In the mid- to late 1960s, animal names were the hot ticket for car makers – Mustang, Beetle, Bronco, Cougar, Cobra, Road Runner, Impala, etc. – and even our aquatic friends were included. There's the famed Plymouth Barracuda, the Corvette Stingray, the rare AMC Marlin (one of which my stepfather owned) and, of course, the Piranha.
Everyone's heard of a piranha, right? The flesh-devouring curse of the Amazon River? A pack of the razor-fanged fishes is said to be able to strip a cow carcass to bones in minutes.
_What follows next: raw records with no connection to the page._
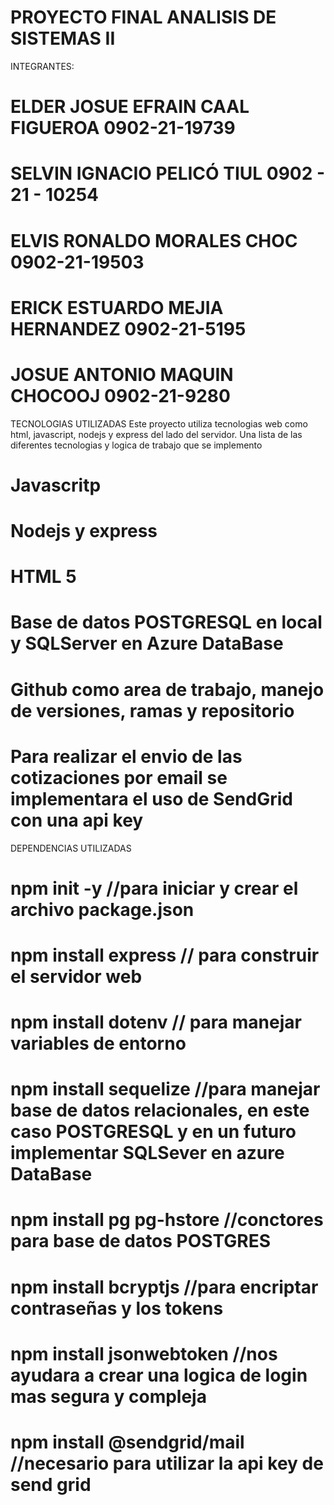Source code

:# PROYECTO FINAL ANALISIS DE SISTEMAS II

INTEGRANTES:
# ELDER JOSUE EFRAIN CAAL FIGUEROA 0902-21-19739
# SELVIN IGNACIO PELICÓ TIUL 0902 - 21 - 10254
# ELVIS RONALDO MORALES CHOC 0902-21-19503
# ERICK ESTUARDO MEJIA HERNANDEZ 0902-21-5195
# JOSUE ANTONIO MAQUIN CHOCOOJ 0902-21-9280


TECNOLOGIAS UTILIZADAS
Este proyecto utiliza tecnologias web como html, javascript, nodejs y express del lado del servidor. 
Una lista de las diferentes tecnologias y logica de trabajo que se implemento
# Javascritp
# Nodejs y express
# HTML 5
# Base de datos POSTGRESQL en local y SQLServer en Azure DataBase
# Github como area de trabajo, manejo de versiones, ramas y repositorio
# Para realizar el envio de las cotizaciones por email se implementara el uso de SendGrid con una api key

DEPENDENCIAS UTILIZADAS
# npm init -y //para iniciar y crear el archivo package.json
# npm install express // para construir el servidor web
# npm install dotenv // para manejar variables de entorno
# npm install sequelize //para manejar base de datos relacionales, en este caso POSTGRESQL y en un futuro implementar SQLSever en azure DataBase
# npm install pg pg-hstore //conctores para base de datos POSTGRES
# npm install bcryptjs //para encriptar contraseñas y los tokens
# npm install jsonwebtoken //nos ayudara a crear una logica de login mas segura y compleja
# npm install @sendgrid/mail //necesario para utilizar la api key de send grid


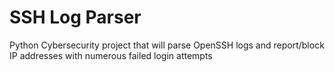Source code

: # SSH Log Parser
Python Cybersecurity project that will parse OpenSSH logs and report/block IP addresses with numerous failed login attempts
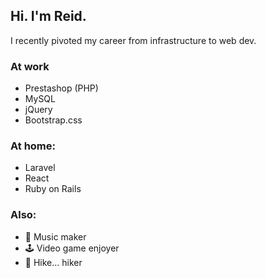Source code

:## Hi. I'm Reid.

I recently pivoted my career from infrastructure to web dev.  

### At work 
- Prestashop (PHP)  
- MySQL           
- jQuery            
- Bootstrap.css    
### At home:
- Laravel
- React
- Ruby on Rails
### Also:
- 🎹 Music maker 
- 🕹 Video game enjoyer
- 🥾 Hike... hiker
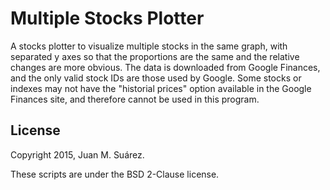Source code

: # Multiple Stocks Plotter
A stocks plotter to visualize multiple stocks in the same graph,
with separated y axes so that the proportions are the same and 
the relative changes are more obvious.
The data is downloaded from Google Finances, and the only valid
stock IDs are those used by Google. Some stocks or indexes may not have the
"historial prices" option available in the Google Finances site, and
therefore cannot be used in this program.

## License
Copyright 2015, Juan M. Suárez.

These scripts are under the BSD 2-Clause license.
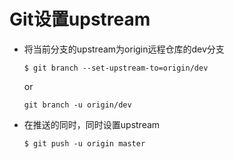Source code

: # Git设置upstream
* 将当前分支的upstream为origin远程仓库的dev分支

    `$ git branch --set-upstream-to=origin/dev`

    or

    `git branch -u origin/dev`

* 在推送的同时，同时设置upstream

    `$ git push -u origin master`

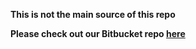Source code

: **This is not the main source of this repo**

__Please check out our Bitbucket repo [here](https://bitbucket.org/drugdrug224w/drugdrug/src/master/)__
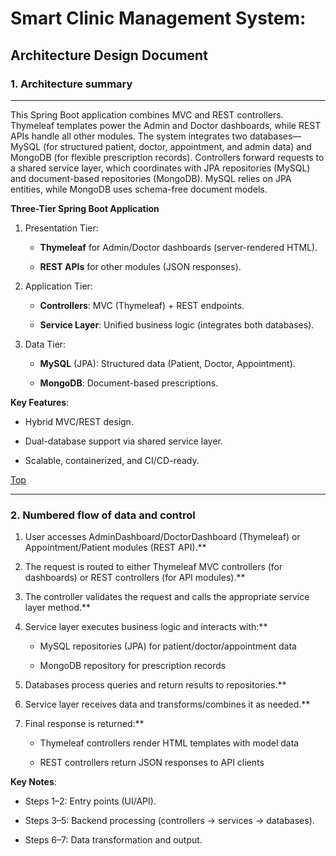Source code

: # Smart Clinic Management System: 

## Architecture Design Document

### 1. Architecture summary
--------------------

This Spring Boot application combines MVC and REST controllers. Thymeleaf templates power the Admin and Doctor dashboards, while REST APIs handle all other modules. The system integrates two databases—MySQL (for structured patient, doctor, appointment, and admin data) and MongoDB (for flexible prescription records). Controllers forward requests to a shared service layer, which coordinates with JPA repositories (MySQL) and document-based repositories (MongoDB). MySQL relies on JPA entities, while MongoDB uses schema-free document models.

**Three-Tier Spring Boot Application**

1.  Presentation Tier:
    
    *   **Thymeleaf** for Admin/Doctor dashboards (server-rendered HTML).
        
    *   **REST APIs** for other modules (JSON responses).
        
2.  Application Tier:
    
    *   **Controllers**: MVC (Thymeleaf) + REST endpoints.
        
    *   **Service Layer**: Unified business logic (integrates both databases).
        
3.  Data Tier:
    
    *   **MySQL** (JPA): Structured data (Patient, Doctor, Appointment).
        
    *   **MongoDB**: Document-based prescriptions.
        

**Key Features**:

*   Hybrid MVC/REST design.
    
*   Dual-database support via shared service layer.
    
*   Scalable, containerized, and CI/CD-ready.



[Top](#architecture-design-document)

---

### 2. Numbered flow of data and control

1.  User accesses AdminDashboard/DoctorDashboard (Thymeleaf) or Appointment/Patient modules (REST API).**
    
2.  The request is routed to either Thymeleaf MVC controllers (for dashboards) or REST controllers (for API modules).**
    
3.  The controller validates the request and calls the appropriate service layer method.**
    
4.  Service layer executes business logic and interacts with:**
    
    *   MySQL repositories (JPA) for patient/doctor/appointment data
        
    *   MongoDB repository for prescription records
        
5.  Databases process queries and return results to repositories.**
    
6.  Service layer receives data and transforms/combines it as needed.**
    
7.  Final response is returned:**
    
    *   Thymeleaf controllers render HTML templates with model data
        
    *   REST controllers return JSON responses to API clients

**Key Notes**:

*   Steps 1–2: Entry points (UI/API).
    
*   Steps 3–5: Backend processing (controllers → services → databases).
    
*   Steps 6–7: Data transformation and output.

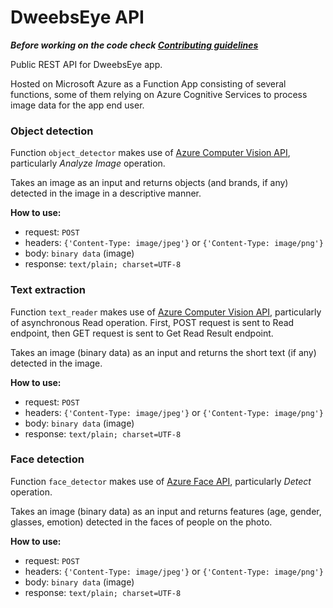 # DweebsEye API

***Before working on the code check [Contributing guidelines](https://github.com/Dweebs-Global/DweebsEye-API/blob/main/CONTRIBUTING.md)***


Public REST API for DweebsEye app.

Hosted on Microsoft Azure as a Function App consisting of several functions, some of them relying on Azure Cognitive Services to process image data for the app end user.


### Object detection 
Function `object_detector` makes use of [Azure Computer Vision API](https://westcentralus.dev.cognitive.microsoft.com/docs/services/computer-vision-v3-1-ga/operations/56f91f2e778daf14a499f21b), 
particularly *Analyze Image* operation. 

Takes an image as an input and returns objects (and brands, if any) detected in the image in a descriptive manner.

**How to use:**

- request: `POST`
- headers: `{'Content-Type: image/jpeg'}` or `{'Content-Type: image/png'}`
- body: `binary data` (image)
- response: `text/plain; charset=UTF-8`

### Text extraction 
Function `text_reader` makes use of [Azure Computer Vision API](https://westcentralus.dev.cognitive.microsoft.com/docs/services/computer-vision-v3-1-ga/operations/56f91f2e778daf14a499f20d), 
particularly of asynchronous Read operation. First, POST request is sent to Read endpoint, then GET request is sent to Get Read Result endpoint.

Takes an image (binary data) as an input and returns the short text (if any) detected in the image.

**How to use:**

- request: `POST`
- headers: `{'Content-Type: image/jpeg'}` or `{'Content-Type: image/png'}`
- body: `binary data` (image)
- response: `text/plain; charset=UTF-8`

### Face detection 
Function `face_detector` makes use of [Azure Face API](https://westus.dev.cognitive.microsoft.com/docs/services/563879b61984550e40cbbe8d/operations/563879b61984550f30395236), 
particularly *Detect* operation.

Takes an image (binary data) as an input and returns features (age, gender, glasses, emotion) detected in the faces of people on the photo.

**How to use:**

- request: `POST`
- headers: `{'Content-Type: image/jpeg'}` or `{'Content-Type: image/png'}`
- body: `binary data` (image)
- response: `text/plain; charset=UTF-8`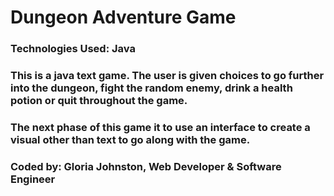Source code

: # Dungeon Adventure Game

### Technologies Used: Java

### This is a java text game. The user is given choices to go further into the dungeon, fight the random enemy, drink a health potion or quit throughout the game.
### The next phase of this game it to use an interface to create a visual other than text to go along with the game.

### Coded by: Gloria Johnston, Web Developer & Software Engineer

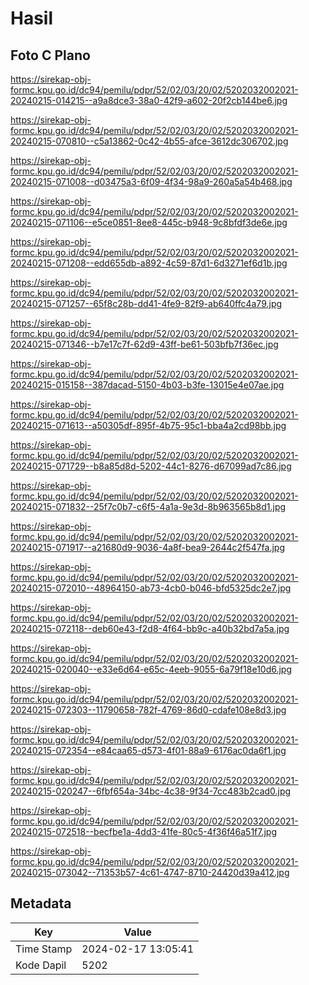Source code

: # Hasil

## Foto C Plano

https://sirekap-obj-formc.kpu.go.id/dc94/pemilu/pdpr/52/02/03/20/02/5202032002021-20240215-014215--a9a8dce3-38a0-42f9-a602-20f2cb144be6.jpg

https://sirekap-obj-formc.kpu.go.id/dc94/pemilu/pdpr/52/02/03/20/02/5202032002021-20240215-070810--c5a13862-0c42-4b55-afce-3612dc306702.jpg

https://sirekap-obj-formc.kpu.go.id/dc94/pemilu/pdpr/52/02/03/20/02/5202032002021-20240215-071008--d03475a3-6f09-4f34-98a9-260a5a54b468.jpg

https://sirekap-obj-formc.kpu.go.id/dc94/pemilu/pdpr/52/02/03/20/02/5202032002021-20240215-071106--e5ce0851-8ee8-445c-b948-9c8bfdf3de6e.jpg

https://sirekap-obj-formc.kpu.go.id/dc94/pemilu/pdpr/52/02/03/20/02/5202032002021-20240215-071208--edd655db-a892-4c59-87d1-6d3271ef6d1b.jpg

https://sirekap-obj-formc.kpu.go.id/dc94/pemilu/pdpr/52/02/03/20/02/5202032002021-20240215-071257--65f8c28b-dd41-4fe9-82f9-ab640ffc4a79.jpg

https://sirekap-obj-formc.kpu.go.id/dc94/pemilu/pdpr/52/02/03/20/02/5202032002021-20240215-071346--b7e17c7f-62d9-43ff-be61-503bfb7f36ec.jpg

https://sirekap-obj-formc.kpu.go.id/dc94/pemilu/pdpr/52/02/03/20/02/5202032002021-20240215-015158--387dacad-5150-4b03-b3fe-13015e4e07ae.jpg

https://sirekap-obj-formc.kpu.go.id/dc94/pemilu/pdpr/52/02/03/20/02/5202032002021-20240215-071613--a50305df-895f-4b75-95c1-bba4a2cd98bb.jpg

https://sirekap-obj-formc.kpu.go.id/dc94/pemilu/pdpr/52/02/03/20/02/5202032002021-20240215-071729--b8a85d8d-5202-44c1-8276-d67099ad7c86.jpg

https://sirekap-obj-formc.kpu.go.id/dc94/pemilu/pdpr/52/02/03/20/02/5202032002021-20240215-071832--25f7c0b7-c6f5-4a1a-9e3d-8b963565b8d1.jpg

https://sirekap-obj-formc.kpu.go.id/dc94/pemilu/pdpr/52/02/03/20/02/5202032002021-20240215-071917--a21680d9-9036-4a8f-bea9-2644c2f547fa.jpg

https://sirekap-obj-formc.kpu.go.id/dc94/pemilu/pdpr/52/02/03/20/02/5202032002021-20240215-072010--48964150-ab73-4cb0-b046-bfd5325dc2e7.jpg

https://sirekap-obj-formc.kpu.go.id/dc94/pemilu/pdpr/52/02/03/20/02/5202032002021-20240215-072118--deb60e43-f2d8-4f64-bb9c-a40b32bd7a5a.jpg

https://sirekap-obj-formc.kpu.go.id/dc94/pemilu/pdpr/52/02/03/20/02/5202032002021-20240215-020040--e33e6d64-e65c-4eeb-9055-6a79f18e10d6.jpg

https://sirekap-obj-formc.kpu.go.id/dc94/pemilu/pdpr/52/02/03/20/02/5202032002021-20240215-072303--11790658-782f-4769-86d0-cdafe108e8d3.jpg

https://sirekap-obj-formc.kpu.go.id/dc94/pemilu/pdpr/52/02/03/20/02/5202032002021-20240215-072354--e84caa65-d573-4f01-88a9-6176ac0da6f1.jpg

https://sirekap-obj-formc.kpu.go.id/dc94/pemilu/pdpr/52/02/03/20/02/5202032002021-20240215-020247--6fbf654a-34bc-4c38-9f34-7cc483b2cad0.jpg

https://sirekap-obj-formc.kpu.go.id/dc94/pemilu/pdpr/52/02/03/20/02/5202032002021-20240215-072518--becfbe1a-4dd3-41fe-80c5-4f36f46a51f7.jpg

https://sirekap-obj-formc.kpu.go.id/dc94/pemilu/pdpr/52/02/03/20/02/5202032002021-20240215-073042--71353b57-4c61-4747-8710-24420d39a412.jpg


## Metadata

| Key        | Value               |
| ---------- | ------------------- |
| Time Stamp | 2024-02-17 13:05:41 |
| Kode Dapil | 5202                |



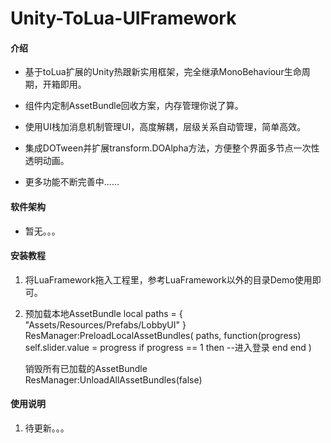 # Unity-ToLua-UIFramework

#### 介绍

- 基于toLua扩展的Unity热跟新实用框架，完全继承MonoBehaviour生命周期，开箱即用。

- 组件内定制AssetBundle回收方案，内存管理你说了算。

- 使用UI栈加消息机制管理UI，高度解耦，层级关系自动管理，简单高效。

- 集成DOTween并扩展transform.DOAlpha方法，方便整个界面多节点一次性透明动画。

- 更多功能不断完善中......


#### 软件架构

- 暂无。。。

#### 安装教程

1.  将LuaFramework拖入工程里，参考LuaFramework以外的目录Demo使用即可。

2.  预加载本地AssetBundle
    local paths = {
        "Assets/Resources/Prefabs/LobbyUI"
    }
    ResManager:PreloadLocalAssetBundles(
        paths,
        function(progress)
            self.slider.value = progress
            if progress == 1 then
                --进入登录
            end
        end
    )

    销毁所有已加载的AssetBundle
    ResManager:UnloadAllAssetBundles(false)



#### 使用说明

1.  待更新。。。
To veteran drag race fans of the 1960s, the name evokes one of the wildest machines to traverse the quarter-mile, the AMT Piranha, and I present its story here as part of our wedge discussion because, well, it was kinda wedge shaped.
Although a lot of fans have heard of the AMT Piranha, not a lot realize that it had its roots as a street car. Yeah, go figure. Most people – yours truly included – think of it as a pure racing design, but it was in fact a marketing tool designed to showcase a limited-edition sports coupe being built by the AMT company, known to drag race model builders all over the globe for its long and varied line of 1/24th-scale drag cars.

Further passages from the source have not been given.